Source texts of formatted documents
------------------------------------------------
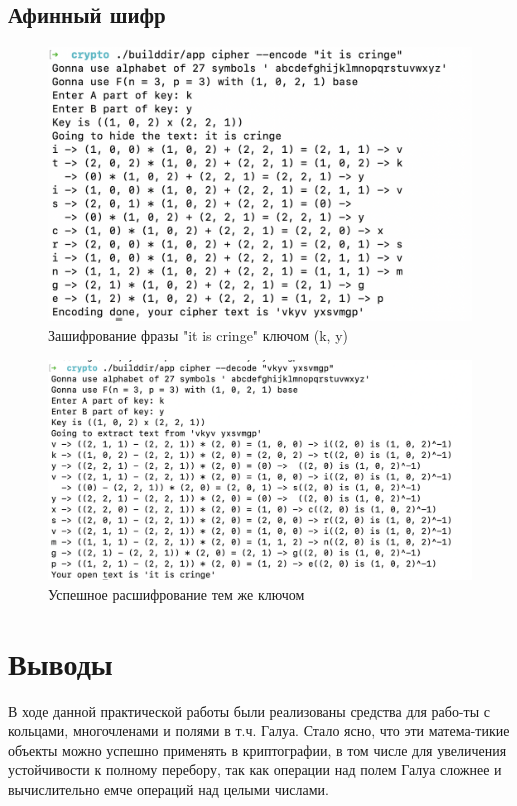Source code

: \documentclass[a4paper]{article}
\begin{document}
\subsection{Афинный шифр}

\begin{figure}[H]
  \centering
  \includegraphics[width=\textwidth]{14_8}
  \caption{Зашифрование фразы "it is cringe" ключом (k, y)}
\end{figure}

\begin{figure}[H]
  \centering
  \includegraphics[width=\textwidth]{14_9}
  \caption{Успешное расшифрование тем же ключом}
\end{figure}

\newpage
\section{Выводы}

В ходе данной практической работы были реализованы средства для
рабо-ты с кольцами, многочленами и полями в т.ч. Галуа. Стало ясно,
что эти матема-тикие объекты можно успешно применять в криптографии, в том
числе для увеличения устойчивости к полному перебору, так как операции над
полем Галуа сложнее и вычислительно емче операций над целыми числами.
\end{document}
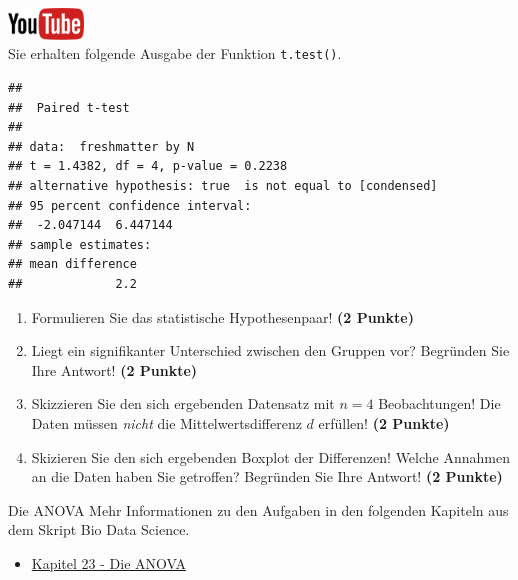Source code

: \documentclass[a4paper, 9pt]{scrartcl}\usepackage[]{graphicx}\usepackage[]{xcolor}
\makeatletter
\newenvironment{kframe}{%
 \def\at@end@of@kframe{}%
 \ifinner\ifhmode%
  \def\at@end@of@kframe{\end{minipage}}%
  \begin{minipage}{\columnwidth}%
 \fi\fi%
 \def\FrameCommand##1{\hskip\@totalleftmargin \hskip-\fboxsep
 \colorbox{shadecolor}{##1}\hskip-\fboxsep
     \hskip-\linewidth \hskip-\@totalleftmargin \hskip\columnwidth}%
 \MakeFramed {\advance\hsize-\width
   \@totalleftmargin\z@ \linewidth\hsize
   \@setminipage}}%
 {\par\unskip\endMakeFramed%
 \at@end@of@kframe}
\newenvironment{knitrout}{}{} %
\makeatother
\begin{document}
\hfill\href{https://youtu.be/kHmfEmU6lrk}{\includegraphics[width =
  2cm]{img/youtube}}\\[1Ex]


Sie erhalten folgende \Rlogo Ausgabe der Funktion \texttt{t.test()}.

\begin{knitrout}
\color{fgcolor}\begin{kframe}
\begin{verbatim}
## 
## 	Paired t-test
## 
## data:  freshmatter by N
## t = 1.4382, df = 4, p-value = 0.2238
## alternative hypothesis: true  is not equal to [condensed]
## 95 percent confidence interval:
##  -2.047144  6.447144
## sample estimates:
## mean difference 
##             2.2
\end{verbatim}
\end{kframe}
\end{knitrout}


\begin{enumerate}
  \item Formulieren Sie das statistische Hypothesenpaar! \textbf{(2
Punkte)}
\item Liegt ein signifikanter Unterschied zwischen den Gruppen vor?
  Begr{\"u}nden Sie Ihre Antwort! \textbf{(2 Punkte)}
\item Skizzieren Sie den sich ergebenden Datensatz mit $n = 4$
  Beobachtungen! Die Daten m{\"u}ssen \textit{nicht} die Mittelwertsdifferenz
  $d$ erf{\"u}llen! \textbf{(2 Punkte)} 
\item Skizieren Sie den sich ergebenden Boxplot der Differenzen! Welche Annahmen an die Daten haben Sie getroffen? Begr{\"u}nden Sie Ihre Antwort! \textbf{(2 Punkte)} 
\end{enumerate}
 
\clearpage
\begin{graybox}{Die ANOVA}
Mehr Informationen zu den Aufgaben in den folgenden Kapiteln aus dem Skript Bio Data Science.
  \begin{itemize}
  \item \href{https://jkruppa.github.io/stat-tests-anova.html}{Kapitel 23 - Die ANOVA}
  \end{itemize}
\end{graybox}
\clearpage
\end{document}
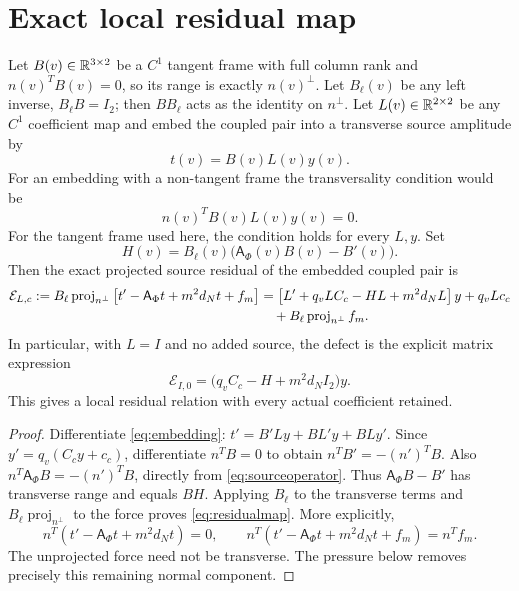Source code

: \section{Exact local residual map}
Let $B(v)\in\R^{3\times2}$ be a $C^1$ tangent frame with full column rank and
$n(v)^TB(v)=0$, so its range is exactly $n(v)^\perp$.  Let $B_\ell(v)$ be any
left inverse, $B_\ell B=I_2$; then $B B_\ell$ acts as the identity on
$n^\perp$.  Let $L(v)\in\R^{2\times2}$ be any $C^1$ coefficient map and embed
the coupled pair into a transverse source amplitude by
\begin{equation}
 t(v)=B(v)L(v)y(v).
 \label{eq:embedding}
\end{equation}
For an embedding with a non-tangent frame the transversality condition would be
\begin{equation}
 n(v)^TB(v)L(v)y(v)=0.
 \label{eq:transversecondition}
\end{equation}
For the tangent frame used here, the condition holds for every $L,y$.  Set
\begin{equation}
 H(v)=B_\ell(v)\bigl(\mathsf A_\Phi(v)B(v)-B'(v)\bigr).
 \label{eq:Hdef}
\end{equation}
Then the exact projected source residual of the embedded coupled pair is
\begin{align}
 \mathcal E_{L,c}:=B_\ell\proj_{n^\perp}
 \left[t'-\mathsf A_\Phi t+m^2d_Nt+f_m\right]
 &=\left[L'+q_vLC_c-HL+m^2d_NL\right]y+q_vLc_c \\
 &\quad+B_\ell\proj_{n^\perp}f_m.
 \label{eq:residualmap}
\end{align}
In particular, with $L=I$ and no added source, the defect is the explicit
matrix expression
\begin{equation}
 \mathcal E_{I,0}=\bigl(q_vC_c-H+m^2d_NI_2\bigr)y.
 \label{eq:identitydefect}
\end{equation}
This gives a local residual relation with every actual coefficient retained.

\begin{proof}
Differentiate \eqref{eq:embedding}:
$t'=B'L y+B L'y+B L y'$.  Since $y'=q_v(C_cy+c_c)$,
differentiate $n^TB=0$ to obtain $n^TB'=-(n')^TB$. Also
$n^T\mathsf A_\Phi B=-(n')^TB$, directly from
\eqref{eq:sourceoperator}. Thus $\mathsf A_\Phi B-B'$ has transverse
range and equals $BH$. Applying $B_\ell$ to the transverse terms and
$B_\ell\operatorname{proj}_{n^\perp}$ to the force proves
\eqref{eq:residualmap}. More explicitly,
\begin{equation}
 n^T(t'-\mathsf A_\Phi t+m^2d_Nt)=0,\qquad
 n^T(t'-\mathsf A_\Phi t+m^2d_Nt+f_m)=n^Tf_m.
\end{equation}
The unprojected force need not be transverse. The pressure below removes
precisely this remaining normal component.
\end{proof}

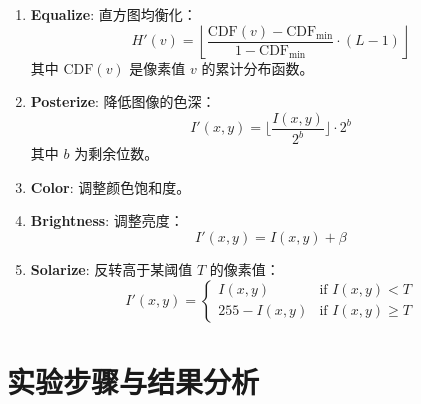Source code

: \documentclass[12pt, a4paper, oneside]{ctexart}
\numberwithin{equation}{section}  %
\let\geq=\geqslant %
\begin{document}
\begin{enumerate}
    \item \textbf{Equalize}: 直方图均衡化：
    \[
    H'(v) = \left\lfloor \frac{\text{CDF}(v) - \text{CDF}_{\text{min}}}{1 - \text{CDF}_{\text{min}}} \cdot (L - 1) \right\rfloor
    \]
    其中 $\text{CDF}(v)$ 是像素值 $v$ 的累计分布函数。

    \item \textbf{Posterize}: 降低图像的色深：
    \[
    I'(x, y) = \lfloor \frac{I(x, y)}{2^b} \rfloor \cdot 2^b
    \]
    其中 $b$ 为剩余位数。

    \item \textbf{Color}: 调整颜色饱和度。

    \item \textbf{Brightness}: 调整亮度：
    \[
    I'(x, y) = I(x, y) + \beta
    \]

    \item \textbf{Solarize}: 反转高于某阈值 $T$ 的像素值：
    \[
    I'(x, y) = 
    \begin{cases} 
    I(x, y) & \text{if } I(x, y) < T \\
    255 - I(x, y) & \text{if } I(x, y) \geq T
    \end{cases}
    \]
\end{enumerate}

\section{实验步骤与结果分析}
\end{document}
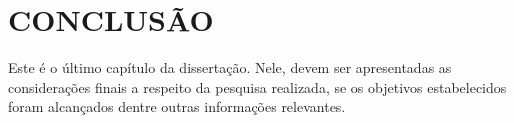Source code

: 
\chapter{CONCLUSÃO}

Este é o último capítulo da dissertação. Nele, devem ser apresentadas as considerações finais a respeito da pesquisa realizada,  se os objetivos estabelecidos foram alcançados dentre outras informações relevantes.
------------------------------------------------
▸ WHAT YOU HAVE TO DO: Where the line containing "B=-(n')^TB$, directly from" appears in the entries above, start there and set down every line exactly through the last one, inclusive; omit pictures.

▸ REPLY:
$n^T\mathsf A_\Phi B=-(n')^TB$, directly from
\eqref{eq:sourceoperator}. Thus $\mathsf A_\Phi B-B'$ has transverse
range and equals $BH$. Applying $B_\ell$ to the transverse terms and
$B_\ell\operatorname{proj}_{n^\perp}$ to the force proves
\eqref{eq:residualmap}. More explicitly,
\begin{equation}
 n^T(t'-\mathsf A_\Phi t+m^2d_Nt)=0,\qquad
 n^T(t'-\mathsf A_\Phi t+m^2d_Nt+f_m)=n^Tf_m.
\end{equation}
The unprojected force need not be transverse. The pressure below removes
precisely this remaining normal component.
\end{proof}

Source code

: \documentclass[12pt, a4paper, oneside]{ctexart}
\numberwithin{equation}{section}  %
\let\geq=\geqslant %
\begin{document}
\begin{enumerate}
    \item \textbf{Equalize}: 直方图均衡化：
    \[
    H'(v) = \left\lfloor \frac{\text{CDF}(v) - \text{CDF}_{\text{min}}}{1 - \text{CDF}_{\text{min}}} \cdot (L - 1) \right\rfloor
    \]
    其中 $\text{CDF}(v)$ 是像素值 $v$ 的累计分布函数。

    \item \textbf{Posterize}: 降低图像的色深：
    \[
    I'(x, y) = \lfloor \frac{I(x, y)}{2^b} \rfloor \cdot 2^b
    \]
    其中 $b$ 为剩余位数。

    \item \textbf{Color}: 调整颜色饱和度。

    \item \textbf{Brightness}: 调整亮度：
    \[
    I'(x, y) = I(x, y) + \beta
    \]

    \item \textbf{Solarize}: 反转高于某阈值 $T$ 的像素值：
    \[
    I'(x, y) = 
    \begin{cases} 
    I(x, y) & \text{if } I(x, y) < T \\
    255 - I(x, y) & \text{if } I(x, y) \geq T
    \end{cases}
    \]
\end{enumerate}

\section{实验步骤与结果分析}
\end{document}
Source code

: 
\chapter{CONCLUSÃO}

Este é o último capítulo da dissertação. Nele, devem ser apresentadas as considerações finais a respeito da pesquisa realizada,  se os objetivos estabelecidos foram alcançados dentre outras informações relevantes.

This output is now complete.